I’ve gone from patron to insider, and now I’m back in patron territory again. I’ve signed up for a card online, and now only have to visit my local branch to be back on borrowing terms. But I’m hesitating. How will I fare without my librarian’s privileges?
Like no late fees. Ah, the gift of no late fees. When was the last time I returned a library book on time? When I even really expected myself to? As a patron, I won’t have the luxury of regarding a due date as just a loose suggestion. A day’s delay on Sagan is going to carry a cost.
Or being the first to check out materials. Particularly once you become intimately familiar with the reality that library books don’t always come back clean: having early access to new volumes is a real boon. I got to a lot of major books before patrons were even aware that we owned them; that’s not something you can do from the other side of the circulation desk. I’ll be on the holds list with everyone else.
Total access to cataloged material is another benefit—and, I suppose, one that patrons share. Though: from the librarian’s side, I never felt guilty about putting oodles of volumes on hold on a whim, and then deciding when they came in whether I actually wanted them or not. I was the librarian; that bookish gluttony only created extra work for me. I’m not going to have fans among the local librarians if I continue that habit now.
The after hours library visit is off-limits to me now, too: the time before opening when it’s just you and the books and the hum of a host of computer monitors. You can, as one fellow librarian always encouraged us to, turn cartwheels in the stacks, and without consequences. If you wanted to. You can browse (while shelving) without other patrons behind you, you can commune with the books…whatever you wish. If I go in before hours to my new branch, I’ll be trespassing. When it was just me in my previous branch, it felt like my space to be intruded upon.
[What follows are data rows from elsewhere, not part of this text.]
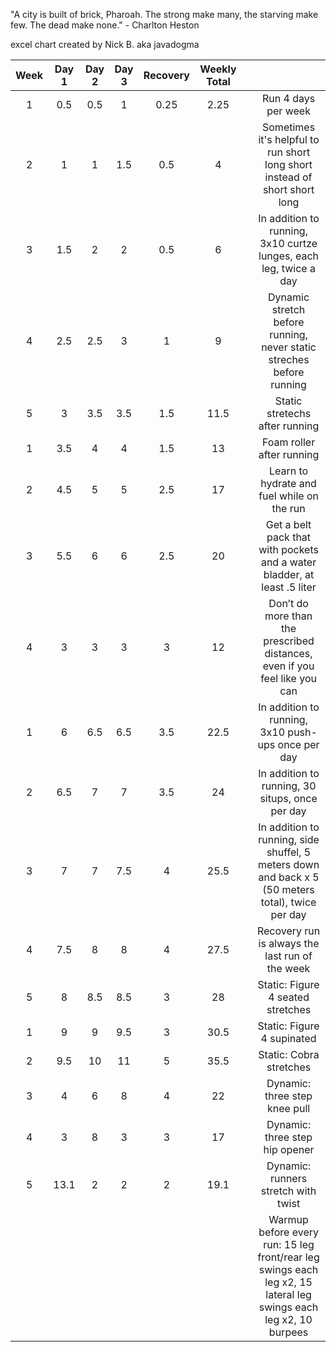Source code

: "A city is built of brick, Pharoah. The strong make many, the starving make few. The dead make none." - Charlton Heston

excel chart created by Nick B. aka javadogma

|Week|Day 1|Day 2|Day 3|Recovery|Weekly Total| | |
|:---:|:---:|:---:|:---:|:---:|:---:|:---:|:---:|
|1|0.5|0.5|1|0.25|2.25| |Run 4 days per week|
|2|1|1|1.5|0.5|4| |Sometimes it's helpful to run short long short instead of short short long|
|3|1.5|2|2|0.5|6| |In addition to running, 3x10 curtze lunges, each leg, twice a day|
|4|2.5|2.5|3|1|9| |Dynamic stretch before running, never static streches before running|
|5|3|3.5|3.5|1.5|11.5| |Static stretechs after running|
|1|3.5|4|4|1.5|13| |Foam roller after running|
|2|4.5|5|5|2.5|17| |Learn to hydrate and fuel while on the run|
|3|5.5|6|6|2.5|20| |Get a belt pack that with pockets and a water bladder, at least .5 liter|
|4|3|3|3|3|12| |Don’t do more than the prescribed distances, even if you feel like you can|
|1|6|6.5|6.5|3.5|22.5| |In addition to running, 3x10 push-ups once per day|
|2|6.5|7|7|3.5|24| |In addition to running, 30 situps, once per day|
|3|7|7|7.5|4|25.5| |In addition to running, side shuffel, 5 meters down and back x 5 (50 meters total), twice per day|
|4|7.5|8|8|4|27.5| |Recovery run is always the last run of the week|
|5|8|8.5|8.5|3|28| |Static: Figure 4 seated stretches|
|1|9|9|9.5|3|30.5| |Static: Figure 4 supinated|
|2|9.5|10|11|5|35.5| |Static: Cobra stretches|
|3|4|6|8|4|22| |Dynamic: three step knee pull|
|4|3|8|3|3|17| |Dynamic: three step hip opener|
|5|13.1|2|2|2|19.1| |Dynamic: runners stretch with twist|
| | | | | | | |Warmup before every run: 15 leg front/rear leg swings each leg x2, 15 lateral leg swings each leg x2, 10 burpees|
Directing the dialogue is always nice, too. Arranging a display for Women’s History Month always momentarily sated the needs of my feminist soul. Highlighting books that are underread, or that I felt should be more read: that’s something a librarian can do with authority, but that would just be pushy and obnoxious from the patron’s end. Librarians get to set a reading tone. As a patron: I’m left alone with my own.
It’s probably a little shameful that this list is really just a litany of librarian privileges—as if the space was ever more mine than the public’s, or as if I was at all justified in taking personal liberties with the rules. But there was such comfort in being the gatekeeper. They felt like my rules to break; I forgot that I was obliged to follow them, too.
I’m going to have to relearn library etiquette. Carl Sagan’s whole game in town is in the 900s section of a branch two blocks away; to participate, I’ll have to play nice. Bring in my bills and local license, smile for the librarian on duty, not ask too many obnoxious questions, and honor the due date. These are reasonable expectations.
I’ll acclimatize to expecting them of myself again. I hope. (Limited late fees or bust.)